- RECORDED INFORMATION:
☆ ☆ ☆ ☆ ☆

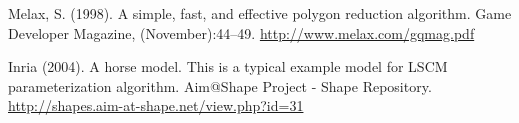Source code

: \begin{thebibliography}{9}
  Melax, S. (1998). A simple, fast, and effective polygon reduction algorithm.
  Game Developer Magazine, (November):44–49.
  \url{http://www.melax.com/gqmag.pdf}

  Inria (2004). A horse model. This is a typical example model for LSCM
  parameterization algorithm.  Aim@Shape Project - Shape Repository.
  \url{http://shapes.aim-at-shape.net/view.php?id=31}
\end{thebibliography}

☆ ☆ ☆ ☆ ☆

- TASK TO COMPLETE:
Output every entry above exactly, minus the pictures.

- RESULT OF THIS TASK:
Source code

: \begin{thebibliography}{9}
  Melax, S. (1998). A simple, fast, and effective polygon reduction algorithm.
  Game Developer Magazine, (November):44–49.
  \url{http://www.melax.com/gqmag.pdf}

  Inria (2004). A horse model. This is a typical example model for LSCM
  parameterization algorithm.  Aim@Shape Project - Shape Repository.
  \url{http://shapes.aim-at-shape.net/view.php?id=31}
\end{thebibliography}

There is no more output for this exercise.